Fifteen million—this is so far the number of times the Filipino-made animation film from Pixar, Float, has been viewed on YouTube since it was uploaded a mere a week ago.
The film was written and directed by Filipino-American story artist Bobby Rubio and produced by Filipino-Japanese Krissy Cababa. It is Rubio’s directorial debut and also the first Pixar film featuring an animated character who is Filipino-American.
The seven-minute film tells the story of a father who discovers that his son is different from other kids—he floats. So in order to protect him from ridicule, the father kept him from the public eye. But when the child’s special ability somehow became known to others, father is forced to decide whether to continue hiding it or accept his son as he is.
The story is actually inspired by Rubio’s son, Alex, who was diagnosed with autism when he was two and a half years old. The emotional travails of the father in the short film was very much his, Rubio tells ANCX. After finding out his son’s real condition, he went through a bad time processing the information. “I actually went through a depression,” the California-born artist admits.
Before starting at Pixar in 2007, Rubio was creating comic books. He had his comic book series “Alcatraz High” and “4 Gun Conclusion,” and also drew covers for several Marvel Comics series. To help him process his complex feelings about his son’s autism, his wife suggested he make a comic book that will tell his personal story.
The cover of the comic he created showed a father and son in a field of dandelions. The son was shown floating, just like in the Pixar film. It was called “Alex” and it carried the tagline “A father’s journey and a special child.”
But being deep into his depression still, he didn’t get to continue the comic book. There were years when he didn’t touch it. “I was still trying to process it and accept my son for who he is. The short is great because the father accepted the son in five minutes, but it took me a lot longer,” he says, smiling.
It was only four years ago when Rubio decided to get the story out and create storyboards for it. He figured he can make a short film, since he is a story artist. He showed it to his friends, who suggested he show it to Lindsey Collins, Pixar’s vice president of development. “I did show it to [Lindsey] and she loved it and she said I was the perfect candidate for the SparkShorts program,” he says.
With SparkShorts, Pixar’s employees are given six months and a limited budget to develop animated short films that will be released on Pixar’s YouTube channel and on Disney+.
What made him decide to finally tell his story? Part of it was looking at his son, Alex, who was growing up to be a man. “I thought I have to tell the story because I felt it was important. Since this is the SparkShorts program, I felt like if I had only one shot to say something, I wanted it to be important.
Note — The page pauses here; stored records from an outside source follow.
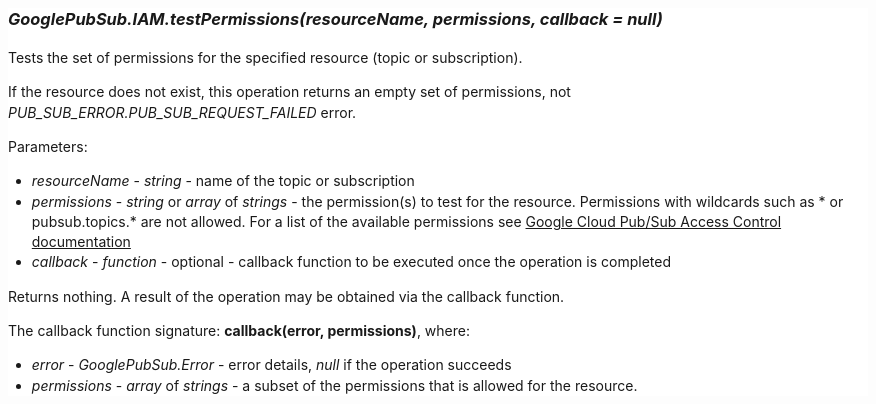 ### *GooglePubSub.IAM.testPermissions(resourceName, permissions, callback = null)*

Tests the set of permissions for the specified resource (topic or subscription).

If the resource does not exist, this operation returns an empty set of permissions, not *PUB_SUB_ERROR.PUB_SUB_REQUEST_FAILED* error.

Parameters:
- *resourceName* - *string* - name of the topic or subscription
- *permissions* - *string* or *array* of *strings* - the permission(s) to test for the resource.
    Permissions with wildcards such as * or pubsub.topics.* are not allowed.
For a list of the available permissions see [Google Cloud Pub/Sub Access Control documentation](https://cloud.google.com/pubsub/docs/access_control)
- *callback* - *function* - optional - callback function to be executed once the operation is completed

Returns nothing. A result of the operation may be obtained via the callback function.

The callback function signature: **callback(error, permissions)**, where:
- *error* - *GooglePubSub.Error* - error details, *null* if the operation succeeds
- *permissions* - *array* of *strings* - a subset of the permissions that is allowed for the resource.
I’m glad it was Float,” he says.
Cababa, who has been working at Pixar for over 15 years as a production manager, says it was a huge joy working with a fellow Filipino on a project that allows them to somehow immerse themselves in their being Filipinos. “It was great to be able to sit with the artists, the character designers and try to figure out what does a Filipino face look like,” she says. She happily mentions that the father in the film somehow looks like her own dad.
Making a difference
The movie premiered on Disney+ in 2019. Rubio and Cababa share that they’ve gotten so much heartwarming messages since. Among which were from the autism community and from parents, saying they are grateful the film puts the spotlight on special needs kids and what parents go through.
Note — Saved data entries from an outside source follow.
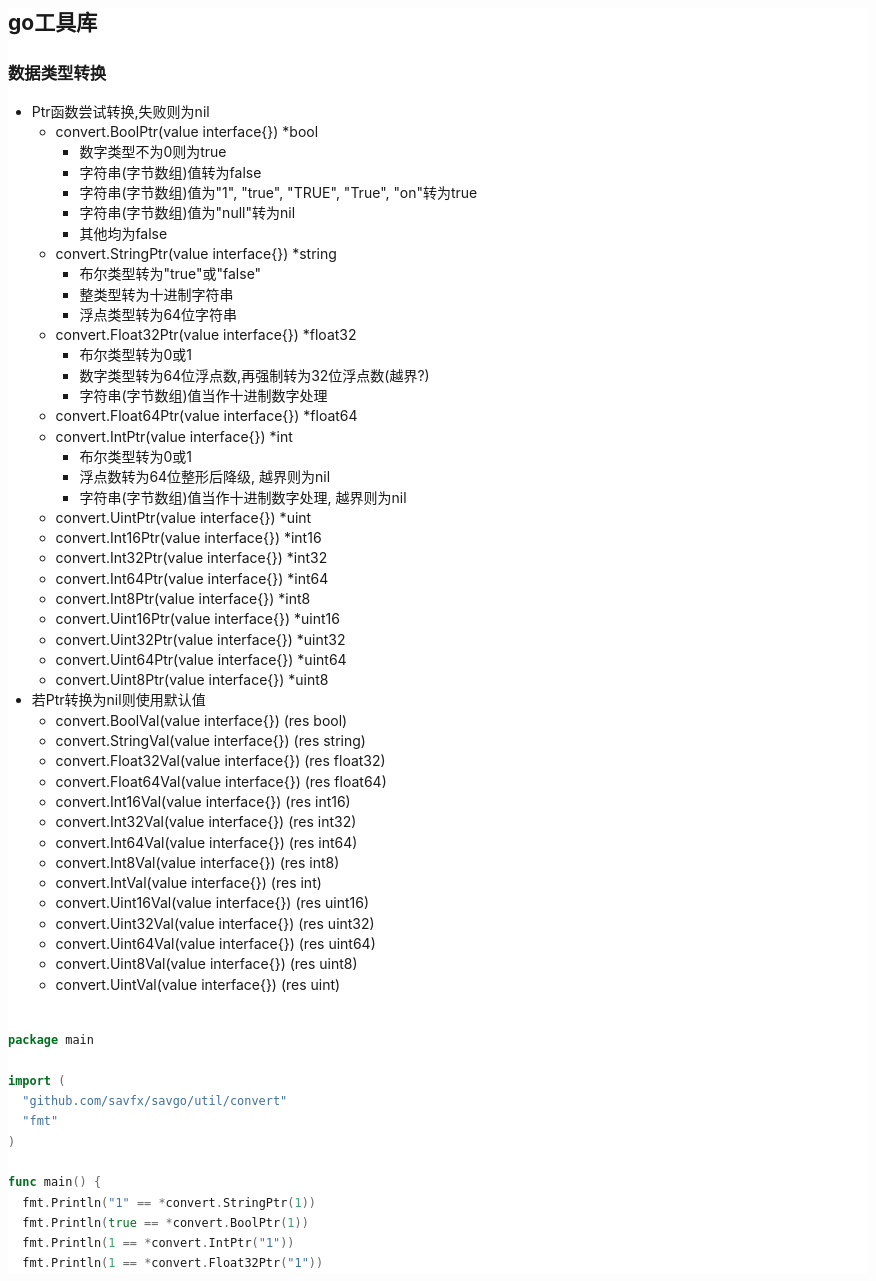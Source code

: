## go工具库

### 数据类型转换

- Ptr函数尝试转换,失败则为nil
  - convert.BoolPtr(value interface{}) *bool
    - 数字类型不为0则为true
    - 字符串(字节数组)值转为false
    - 字符串(字节数组)值为"1", "true", "TRUE", "True", "on"转为true
    - 字符串(字节数组)值为"null"转为nil
    - 其他均为false
  - convert.StringPtr(value interface{}) *string
    - 布尔类型转为"true"或"false"
    - 整类型转为十进制字符串
    - 浮点类型转为64位字符串
  - convert.Float32Ptr(value interface{}) *float32
    - 布尔类型转为0或1
    - 数字类型转为64位浮点数,再强制转为32位浮点数(越界?)
    - 字符串(字节数组)值当作十进制数字处理
  - convert.Float64Ptr(value interface{}) *float64
  - convert.IntPtr(value interface{}) *int
    - 布尔类型转为0或1
    - 浮点数转为64位整形后降级, 越界则为nil
    - 字符串(字节数组)值当作十进制数字处理, 越界则为nil
  - convert.UintPtr(value interface{}) *uint
  - convert.Int16Ptr(value interface{}) *int16
  - convert.Int32Ptr(value interface{}) *int32
  - convert.Int64Ptr(value interface{}) *int64
  - convert.Int8Ptr(value interface{}) *int8
  - convert.Uint16Ptr(value interface{}) *uint16
  - convert.Uint32Ptr(value interface{}) *uint32
  - convert.Uint64Ptr(value interface{}) *uint64
  - convert.Uint8Ptr(value interface{}) *uint8
- 若Ptr转换为nil则使用默认值
  - convert.BoolVal(value interface{}) (res bool)
  - convert.StringVal(value interface{}) (res string)
  - convert.Float32Val(value interface{}) (res float32)
  - convert.Float64Val(value interface{}) (res float64)
  - convert.Int16Val(value interface{}) (res int16)
  - convert.Int32Val(value interface{}) (res int32)
  - convert.Int64Val(value interface{}) (res int64)
  - convert.Int8Val(value interface{}) (res int8)
  - convert.IntVal(value interface{}) (res int)
  - convert.Uint16Val(value interface{}) (res uint16)
  - convert.Uint32Val(value interface{}) (res uint32)
  - convert.Uint64Val(value interface{}) (res uint64)
  - convert.Uint8Val(value interface{}) (res uint8)
  - convert.UintVal(value interface{}) (res uint)

```go

package main

import (
  "github.com/savfx/savgo/util/convert"
  "fmt"
)

func main() {
  fmt.Println("1" == *convert.StringPtr(1))
  fmt.Println(true == *convert.BoolPtr(1))
  fmt.Println(1 == *convert.IntPtr("1"))
  fmt.Println(1 == *convert.Float32Ptr("1"))
```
But apparently, as can be gleaned on the comments on Pixar’s YouTube, the short’s metaphor cuts across various life situations and conditions. The moral of the story resonates with many more people because all of us have, at some point, felt different, unwelcomed, or unaccepted. “Even just being a person of color, an Asian in America, there are times when you’d feel that,” says Cababa.
Rubio says he hopes the film sparks conversation, not only about autism, but also on the wider issue of accepting and loving our children for who they are.
Being a person of color in a predominantly white workplace, Rubio admits his initial sketches and storyboards featured a Caucasian father and son. So he was grateful Pixar told him he should make the lead characters Filipino-American, since it is his story anyway. What surprised the artist even more was that the film has been well-received all over the world. One thing he realized is that “the race doesn’t matter, as long as the heart and the story are in there.”
Rubio has worked on several projects under Pixar Animation Studios—he was a story artist in Cars 2, Monsters University, The Good Dinosaur, and Incredibles 2. He also worked on Academy Award-winning feature films Up, Brave, and Inside Out. Rubio recently worked on Disney and Pixar’s Academy Award-winning feature Toy Story 4and is currently working on an upcoming Pixar film.
Asked what his dream project is, Rubio says it would be to create a Filipino superhero. In fact, he and Cababa are looking forward to seeing more stories featuring Filipinos from all across the globe. With Pinoy talent continuing to soar in the world of animation, the representation that films like Float spark is clearly only the beginning.